But what scientists and engineers figured out is that if you dope the silicon, and that’s

a technical term, it just means lacing it with impurities, if you dope the silicon with

phosphorus, it suddenly has way too many electrons, and then you get what we call N-type silicon,

‘N’ because it’s negative. And then if you take another wafer of silicon, and

you dope it with boron, that doesn’t have enough electrons, and so you get P-type silicon,

for ‘positive’. A traditional solar panel is just a layer of N-type silicon sandwiched

on top of a layer of P-type silicon, and then connected with a conductor, which we call

a wire. Stick something on top of that wire and you can power it with a solar panel, and

depending on the size of that panel, it could be a calculator, a house, or a frickin’

space station. The trick is, how do we either get solar panels to be so efficient that they

can make up for their high costs, or find new, less expensive materials, that we can

use to create photovoltaic panels. Now I have to get off topic a little bit here and talk

about how solar power has an advantage that not a lot of people think about. In general,

when we produce power as humanity, we do it at giant power stations that are often hundreds

of miles away from where the power is actually used.
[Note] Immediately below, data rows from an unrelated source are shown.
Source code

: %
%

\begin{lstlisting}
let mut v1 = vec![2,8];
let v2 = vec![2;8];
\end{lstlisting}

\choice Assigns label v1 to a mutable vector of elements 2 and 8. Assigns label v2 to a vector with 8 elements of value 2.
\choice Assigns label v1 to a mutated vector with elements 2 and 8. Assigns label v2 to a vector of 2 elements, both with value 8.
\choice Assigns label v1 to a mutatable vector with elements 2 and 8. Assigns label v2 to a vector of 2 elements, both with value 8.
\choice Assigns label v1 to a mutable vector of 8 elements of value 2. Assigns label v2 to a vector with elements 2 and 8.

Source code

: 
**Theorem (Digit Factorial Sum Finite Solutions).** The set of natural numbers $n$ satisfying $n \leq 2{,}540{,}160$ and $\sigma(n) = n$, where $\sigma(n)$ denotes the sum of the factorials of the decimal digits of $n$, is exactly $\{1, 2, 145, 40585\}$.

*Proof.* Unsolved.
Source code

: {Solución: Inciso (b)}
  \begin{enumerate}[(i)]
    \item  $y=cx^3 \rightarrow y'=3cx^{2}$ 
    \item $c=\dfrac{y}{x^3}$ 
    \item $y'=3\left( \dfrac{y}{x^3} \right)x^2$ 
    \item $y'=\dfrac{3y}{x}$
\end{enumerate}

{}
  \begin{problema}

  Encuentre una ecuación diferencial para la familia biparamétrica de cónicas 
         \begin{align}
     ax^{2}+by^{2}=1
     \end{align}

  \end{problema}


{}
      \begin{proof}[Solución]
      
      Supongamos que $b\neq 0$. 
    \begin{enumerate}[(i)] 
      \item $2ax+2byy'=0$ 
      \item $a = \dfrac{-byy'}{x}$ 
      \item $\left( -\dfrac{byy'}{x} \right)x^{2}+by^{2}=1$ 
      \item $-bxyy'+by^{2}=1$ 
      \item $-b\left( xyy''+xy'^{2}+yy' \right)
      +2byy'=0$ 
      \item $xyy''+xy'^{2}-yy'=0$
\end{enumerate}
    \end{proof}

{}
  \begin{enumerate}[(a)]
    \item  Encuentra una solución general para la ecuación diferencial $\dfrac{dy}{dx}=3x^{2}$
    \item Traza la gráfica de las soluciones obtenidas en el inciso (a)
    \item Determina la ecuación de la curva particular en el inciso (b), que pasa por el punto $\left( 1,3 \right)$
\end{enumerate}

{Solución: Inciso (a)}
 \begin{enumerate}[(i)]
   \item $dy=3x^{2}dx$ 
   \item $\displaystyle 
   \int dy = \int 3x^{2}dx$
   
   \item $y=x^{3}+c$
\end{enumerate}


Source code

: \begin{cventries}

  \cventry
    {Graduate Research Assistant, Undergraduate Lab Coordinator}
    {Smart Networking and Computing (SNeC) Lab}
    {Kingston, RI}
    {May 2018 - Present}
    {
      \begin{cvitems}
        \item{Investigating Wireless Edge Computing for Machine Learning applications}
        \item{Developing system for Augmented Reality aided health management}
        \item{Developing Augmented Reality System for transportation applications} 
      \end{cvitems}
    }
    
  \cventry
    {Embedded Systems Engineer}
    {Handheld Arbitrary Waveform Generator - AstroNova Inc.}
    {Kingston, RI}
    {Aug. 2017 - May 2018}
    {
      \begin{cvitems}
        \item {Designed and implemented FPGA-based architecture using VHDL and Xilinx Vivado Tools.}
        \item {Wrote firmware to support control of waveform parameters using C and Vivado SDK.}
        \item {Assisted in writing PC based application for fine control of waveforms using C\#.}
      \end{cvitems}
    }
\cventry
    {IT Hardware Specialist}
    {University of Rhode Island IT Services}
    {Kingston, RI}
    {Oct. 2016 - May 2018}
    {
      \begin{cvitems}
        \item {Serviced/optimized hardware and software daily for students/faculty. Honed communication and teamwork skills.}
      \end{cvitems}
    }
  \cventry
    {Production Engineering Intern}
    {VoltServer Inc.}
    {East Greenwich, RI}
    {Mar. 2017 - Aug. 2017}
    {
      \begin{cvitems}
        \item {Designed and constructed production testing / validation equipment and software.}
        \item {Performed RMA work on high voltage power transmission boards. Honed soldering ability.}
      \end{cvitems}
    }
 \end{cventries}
In order to get the power from the power

station to your house, you have to put it on these giant transmission lines, which are

extremely expensive and also, having the power travel all that distance is pretty inefficient.
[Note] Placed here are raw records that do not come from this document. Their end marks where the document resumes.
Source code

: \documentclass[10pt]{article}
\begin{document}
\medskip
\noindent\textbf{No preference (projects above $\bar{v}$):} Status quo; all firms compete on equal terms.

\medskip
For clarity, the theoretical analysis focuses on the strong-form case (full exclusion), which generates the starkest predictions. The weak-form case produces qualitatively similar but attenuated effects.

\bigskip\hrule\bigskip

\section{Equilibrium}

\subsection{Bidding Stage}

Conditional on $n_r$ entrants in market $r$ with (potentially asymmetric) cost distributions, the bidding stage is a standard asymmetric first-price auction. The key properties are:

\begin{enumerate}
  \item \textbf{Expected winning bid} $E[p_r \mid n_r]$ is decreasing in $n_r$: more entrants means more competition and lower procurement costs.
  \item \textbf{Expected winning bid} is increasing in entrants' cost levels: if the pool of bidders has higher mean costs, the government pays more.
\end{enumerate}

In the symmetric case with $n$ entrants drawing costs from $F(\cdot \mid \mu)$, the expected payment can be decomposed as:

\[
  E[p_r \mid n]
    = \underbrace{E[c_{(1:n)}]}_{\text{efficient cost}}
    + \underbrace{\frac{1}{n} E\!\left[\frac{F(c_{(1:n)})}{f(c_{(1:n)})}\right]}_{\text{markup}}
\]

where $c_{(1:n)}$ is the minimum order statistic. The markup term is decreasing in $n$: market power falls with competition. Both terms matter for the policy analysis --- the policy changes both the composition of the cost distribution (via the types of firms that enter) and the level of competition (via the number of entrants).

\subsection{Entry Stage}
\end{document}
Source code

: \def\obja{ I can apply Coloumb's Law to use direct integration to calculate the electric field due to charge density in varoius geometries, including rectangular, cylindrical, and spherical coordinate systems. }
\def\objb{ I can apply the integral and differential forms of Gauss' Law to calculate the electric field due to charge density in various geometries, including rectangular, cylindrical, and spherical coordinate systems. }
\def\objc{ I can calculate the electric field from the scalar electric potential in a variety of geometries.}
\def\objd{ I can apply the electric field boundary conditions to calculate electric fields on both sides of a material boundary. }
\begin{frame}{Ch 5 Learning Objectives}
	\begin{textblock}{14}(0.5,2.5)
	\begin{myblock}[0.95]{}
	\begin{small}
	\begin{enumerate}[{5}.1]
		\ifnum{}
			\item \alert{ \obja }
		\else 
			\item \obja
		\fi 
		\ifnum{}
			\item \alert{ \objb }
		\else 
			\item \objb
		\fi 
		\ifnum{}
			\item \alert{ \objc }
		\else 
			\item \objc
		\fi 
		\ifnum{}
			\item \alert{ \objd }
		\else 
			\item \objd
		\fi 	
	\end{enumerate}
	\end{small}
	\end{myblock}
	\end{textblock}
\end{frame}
You can lose as much as 30% of the power that you generate just getting it from one place

to another, which, frankly, is embarrassing. We created all those mega-tons of carbon dioxide

just so we can lose the power when we’re distributing it. And there’s a reason we

do that, and that’s because with a coal-fired power plant, you don’t want to have a bunch

of little inefficient ones scattering the landscape, you want to have one big one in

one place where you can control the pollution and make it as efficient as possible. But

with solar power, you can actually generate the power exactly where you’re using it.
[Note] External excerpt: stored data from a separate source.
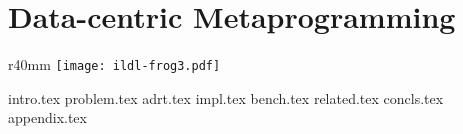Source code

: \chapter{Data-centric Metaprogramming}
\label{chapter:ildl}

\begin{wrapfigure}{r}{40mm}
  \centering
  \vspace{-27em}
  \texttt{[image: ildl-frog3.pdf]}
  \vspace{-27em}
\end{wrapfigure}

{intro.tex}
{problem.tex}
{adrt.tex}
{impl.tex}
{bench.tex}
{related.tex}
{concls.tex}
\newpage
{appendix.tex}

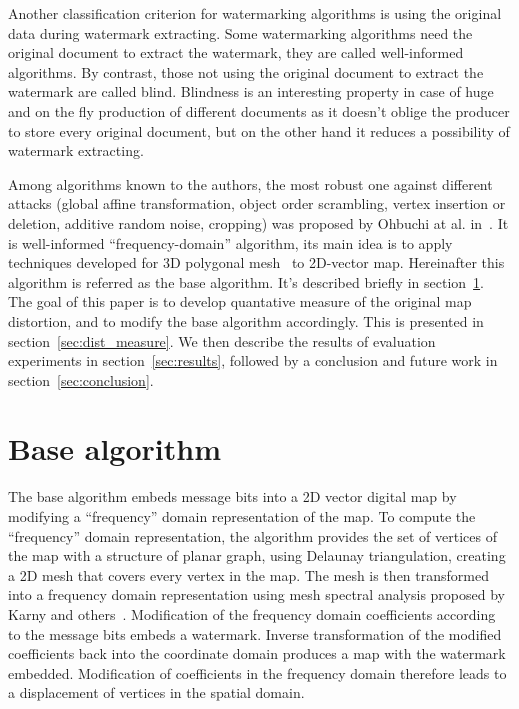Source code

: \documentclass{article}
\begin{document}
Another classification criterion for watermarking algorithms is using the original data during watermark extracting. 
Some watermarking algorithms need the original document to extract the watermark, they are called well-informed algorithms. 
By contrast, those not using the original document to extract the watermark are called blind.
Blindness is an interesting property in case of huge and on the fly production of different documents 
as it doesn't oblige the producer to store every original document, but on the other hand it reduces a possibility of watermark extracting.

Among algorithms known to the authors, the most robust one against different attacks (global affine transformation, object order scrambling, 
vertex insertion or deletion, additive random noise, cropping) was proposed by Ohbuchi at al. in~\cite{Ohbuchi}. It is well-informed ``frequency-domain'' algorithm, 
its main idea is to apply techniques developed for 3D polygonal mesh~\cite{Ohbuchi3D} to 2D-vector map. 
Hereinafter this algorithm is referred as the base algorithm. It's described briefly in section~\ref{sec:base}. 
The goal of this paper is to develop quantative measure of the original map distortion, and to modify the base algorithm accordingly.
This is presented in section~\ref{sec:dist_measure}. We then describe the results of evaluation experiments in section~\ref{sec:results}, 
followed by a conclusion and future work in section~\ref{sec:conclusion}.

\section{Base algorithm}
\label{sec:base}
The base algorithm embeds message bits into a 2D vector digital map by modifying a ``frequency'' domain representation of the map. 
To compute the ``frequency'' domain representation, the algorithm provides the set of vertices of the map with a structure of planar graph, using Delaunay triangulation, creating a 2D mesh that covers every vertex in the map.
The mesh is then transformed into a frequency domain representation using mesh spectral analysis proposed by Karny and others~\cite{Karni1, Karni2}. Modification of the frequency domain coefficients 
according to the message bits embeds a watermark. Inverse transformation of the modified coefficients back into the coordinate domain produces a map with the watermark embedded. Modification of coefficients in the
frequency domain therefore leads to a displacement of vertices in the spatial domain.
\end{document}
You can put the panel on your roof and use it in your house. We call it ‘distributed

power’, and it’s great. It does sometimes make sense to use solar power in a centralized

fashion, giant fields full of solar panels, especially if those giant fields are in places

where the sun shines 364 days a year. But don’t get too excited, despite marvelous

efficiency of distributed power, solar panels still remain much more expensive than centralized

power stations. Photovoltaic panels now blanket rooftops all over the world, but while they

make ecologic sense, they still don’t make economic sense. Getting a good value for your

dollar from a solar panel is pretty much impossible which is why we’re still so reliant on coal

and natural gas for most of our electricity. To this day, we get more power from burning

wood than we do from the solar panels. So you’re saying to yourself, there’s got

to be a better way to do this. And maybe there is. If you were a particularly malevolent

or scientifically-minded child, you may have experimented with this technique in the past,

using your magnifying glass to create power, and you were probably using that power to

kill small insects, which is not something I condone, but there you have it. Sunlight

carries a lot of energy, and if you concentrate it into one place, you can do a lot of work

and I prefer if we would be using that work to push electrons into your house so you can

watch me on your computer screen, not to use it so you can vaporize small animals. Lenses

like this are far too expensive to use in solar power plants, so instead, we use mirrors.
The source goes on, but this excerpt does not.